Writes the Times-Dispatch:
In an order this year that rejected Dominion home-energy assessment and residential heat-pump upgrade programs, the commissioners said they could not find that the so-called demand-side management programs were in the public interest.
“We are sensitive to the impact of the proposed DSM (demand-side management) programs on customers’ bills, particularly the bills of customers not participating in the programs,” they wrote.
Part of the problem, Harnish said, is the challenge of calculating the value of such programs.
“What we hear from the SCC time and time again is they’re skeptical of deemed savings,” said Harnish, referring to industry-standard formulas that predict a certain benefit, such as the amount of energy use cut by installing LED light bulbs, for example. The SCC is currently receiving input on uniform standards for what the energy-efficiency industry calls evaluation, measurement and verification should look like, she said.
Another barrier to energy conservation is a price of electricity in Virginia that is below the national average. Explains Dominion spokesman David Botkins: “The costs of energy avoided for a given program is less than would be avoided in some other parts of the country, due to the higher cost of electricity elsewhere. This causes the economic value and cost-effectiveness of energy-efficiency programs in Virginia to be lower than in some other regions.”
By most peoples’ standards, lower electric rates are a good thing. Likewise, many electricity customers undoubtedly are pleased that the SCC is protecting their interests as rate payers from programs generating an uncertain payback. But there may be ways to promote energy efficiency that don’t go through the SCC. The Virginia Energy Efficiency Council is pushing stricter building codes and performance-based contracting for state-owned buildings. Under performance-based contracting, government agencies repay energy service companies out of the savings generated through lower utility bills.

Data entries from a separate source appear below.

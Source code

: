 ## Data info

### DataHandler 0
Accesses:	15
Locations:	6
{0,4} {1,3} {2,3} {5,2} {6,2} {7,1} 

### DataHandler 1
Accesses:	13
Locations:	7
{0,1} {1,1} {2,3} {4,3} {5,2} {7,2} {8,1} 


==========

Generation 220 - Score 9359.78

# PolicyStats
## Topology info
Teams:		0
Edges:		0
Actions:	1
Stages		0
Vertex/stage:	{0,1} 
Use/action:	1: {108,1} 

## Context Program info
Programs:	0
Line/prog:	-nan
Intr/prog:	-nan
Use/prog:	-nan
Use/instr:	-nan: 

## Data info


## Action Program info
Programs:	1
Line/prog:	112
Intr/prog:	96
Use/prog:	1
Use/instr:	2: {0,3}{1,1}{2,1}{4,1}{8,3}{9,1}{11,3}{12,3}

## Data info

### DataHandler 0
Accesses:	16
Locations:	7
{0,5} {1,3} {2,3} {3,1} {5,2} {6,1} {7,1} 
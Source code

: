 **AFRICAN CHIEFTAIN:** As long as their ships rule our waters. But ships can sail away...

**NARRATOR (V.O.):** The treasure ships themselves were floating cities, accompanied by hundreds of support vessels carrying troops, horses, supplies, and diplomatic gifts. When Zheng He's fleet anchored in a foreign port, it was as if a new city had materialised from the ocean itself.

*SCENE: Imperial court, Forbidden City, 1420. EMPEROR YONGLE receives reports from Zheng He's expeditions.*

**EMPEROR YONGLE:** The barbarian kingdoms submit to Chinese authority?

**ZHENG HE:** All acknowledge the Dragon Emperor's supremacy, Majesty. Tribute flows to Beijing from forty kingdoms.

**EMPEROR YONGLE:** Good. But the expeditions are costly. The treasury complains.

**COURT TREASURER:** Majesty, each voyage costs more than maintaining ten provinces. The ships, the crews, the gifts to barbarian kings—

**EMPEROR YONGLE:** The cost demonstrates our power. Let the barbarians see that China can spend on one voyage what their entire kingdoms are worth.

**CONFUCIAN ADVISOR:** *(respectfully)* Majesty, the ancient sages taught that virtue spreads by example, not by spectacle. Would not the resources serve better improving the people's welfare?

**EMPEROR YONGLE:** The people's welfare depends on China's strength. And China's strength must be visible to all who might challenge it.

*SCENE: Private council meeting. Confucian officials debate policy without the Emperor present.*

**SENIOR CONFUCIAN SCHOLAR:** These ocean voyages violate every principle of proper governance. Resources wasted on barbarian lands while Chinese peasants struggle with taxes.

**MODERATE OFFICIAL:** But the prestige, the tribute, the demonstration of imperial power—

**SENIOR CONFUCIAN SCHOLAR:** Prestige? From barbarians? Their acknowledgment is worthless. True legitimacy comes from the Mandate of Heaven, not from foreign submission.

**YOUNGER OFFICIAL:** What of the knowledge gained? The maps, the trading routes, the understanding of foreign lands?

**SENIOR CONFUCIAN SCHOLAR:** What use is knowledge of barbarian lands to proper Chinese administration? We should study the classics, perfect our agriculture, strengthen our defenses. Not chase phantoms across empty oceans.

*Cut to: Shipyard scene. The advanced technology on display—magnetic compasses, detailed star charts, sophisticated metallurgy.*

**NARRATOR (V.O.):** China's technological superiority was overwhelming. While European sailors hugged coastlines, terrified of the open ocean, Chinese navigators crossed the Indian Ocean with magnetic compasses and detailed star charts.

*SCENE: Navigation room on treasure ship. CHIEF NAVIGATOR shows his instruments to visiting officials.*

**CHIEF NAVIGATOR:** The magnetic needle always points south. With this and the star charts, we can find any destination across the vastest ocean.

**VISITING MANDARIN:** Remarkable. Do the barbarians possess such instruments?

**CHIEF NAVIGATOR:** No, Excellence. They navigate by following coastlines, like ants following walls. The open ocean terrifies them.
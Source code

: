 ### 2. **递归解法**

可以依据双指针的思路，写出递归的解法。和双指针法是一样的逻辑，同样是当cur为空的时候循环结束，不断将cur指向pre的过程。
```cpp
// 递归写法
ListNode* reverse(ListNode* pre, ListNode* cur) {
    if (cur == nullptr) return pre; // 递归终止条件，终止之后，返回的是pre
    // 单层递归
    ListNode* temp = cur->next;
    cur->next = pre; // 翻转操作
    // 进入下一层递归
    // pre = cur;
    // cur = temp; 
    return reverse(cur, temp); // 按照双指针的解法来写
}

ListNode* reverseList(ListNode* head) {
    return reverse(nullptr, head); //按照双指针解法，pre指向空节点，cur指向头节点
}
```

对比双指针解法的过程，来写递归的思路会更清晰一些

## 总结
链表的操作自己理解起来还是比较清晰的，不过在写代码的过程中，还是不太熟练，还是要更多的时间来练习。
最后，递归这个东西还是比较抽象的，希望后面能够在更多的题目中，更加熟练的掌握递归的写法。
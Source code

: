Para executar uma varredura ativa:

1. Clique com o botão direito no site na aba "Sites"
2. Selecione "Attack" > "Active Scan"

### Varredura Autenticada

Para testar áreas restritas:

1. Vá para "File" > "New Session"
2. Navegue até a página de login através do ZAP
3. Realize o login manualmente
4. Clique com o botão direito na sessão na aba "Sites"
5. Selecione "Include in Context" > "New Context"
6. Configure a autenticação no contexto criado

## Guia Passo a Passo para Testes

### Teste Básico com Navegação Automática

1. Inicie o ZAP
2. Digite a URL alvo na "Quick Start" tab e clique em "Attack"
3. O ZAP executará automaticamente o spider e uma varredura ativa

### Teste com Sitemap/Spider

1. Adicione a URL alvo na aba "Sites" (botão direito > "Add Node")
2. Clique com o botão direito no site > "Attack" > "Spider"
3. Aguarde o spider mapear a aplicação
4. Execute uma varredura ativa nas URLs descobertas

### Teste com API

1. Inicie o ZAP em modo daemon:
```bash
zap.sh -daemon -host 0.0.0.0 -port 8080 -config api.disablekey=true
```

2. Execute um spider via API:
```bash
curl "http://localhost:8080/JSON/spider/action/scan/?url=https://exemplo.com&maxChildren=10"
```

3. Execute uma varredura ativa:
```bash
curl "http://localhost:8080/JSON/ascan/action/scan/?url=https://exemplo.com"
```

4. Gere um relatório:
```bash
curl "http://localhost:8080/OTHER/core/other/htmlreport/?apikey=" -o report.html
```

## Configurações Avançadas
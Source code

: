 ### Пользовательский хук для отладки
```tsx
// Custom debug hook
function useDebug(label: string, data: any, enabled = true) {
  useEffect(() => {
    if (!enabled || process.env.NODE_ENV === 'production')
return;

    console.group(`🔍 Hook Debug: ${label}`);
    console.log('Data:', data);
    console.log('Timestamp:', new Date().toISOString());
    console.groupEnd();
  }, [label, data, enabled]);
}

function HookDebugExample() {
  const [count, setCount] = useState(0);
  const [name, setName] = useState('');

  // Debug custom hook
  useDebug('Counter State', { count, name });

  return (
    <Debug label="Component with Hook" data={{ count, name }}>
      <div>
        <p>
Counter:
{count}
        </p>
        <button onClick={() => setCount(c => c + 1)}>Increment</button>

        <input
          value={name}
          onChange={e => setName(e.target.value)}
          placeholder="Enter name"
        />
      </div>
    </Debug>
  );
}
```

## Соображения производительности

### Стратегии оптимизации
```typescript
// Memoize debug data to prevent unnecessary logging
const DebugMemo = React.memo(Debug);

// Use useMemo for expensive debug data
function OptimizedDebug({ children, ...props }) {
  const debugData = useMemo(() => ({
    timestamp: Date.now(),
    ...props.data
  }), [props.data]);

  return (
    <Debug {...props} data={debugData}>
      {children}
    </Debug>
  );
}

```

Bacon’s bottom line: In my observation, the biggest obstacle to energy-efficiency is that the state and local government budgets have time horizons too short to allow investing in conservation. A high-return energy-efficiency project might pay itself back in three to four years — a handsome return. But the Commonwealth operates on two-year budgets, while most local governments go year-to-year. If a project doesn’t recover its costs within the current fiscal year, it can’t be justified. That’s just crazy. Surely there is a work-around.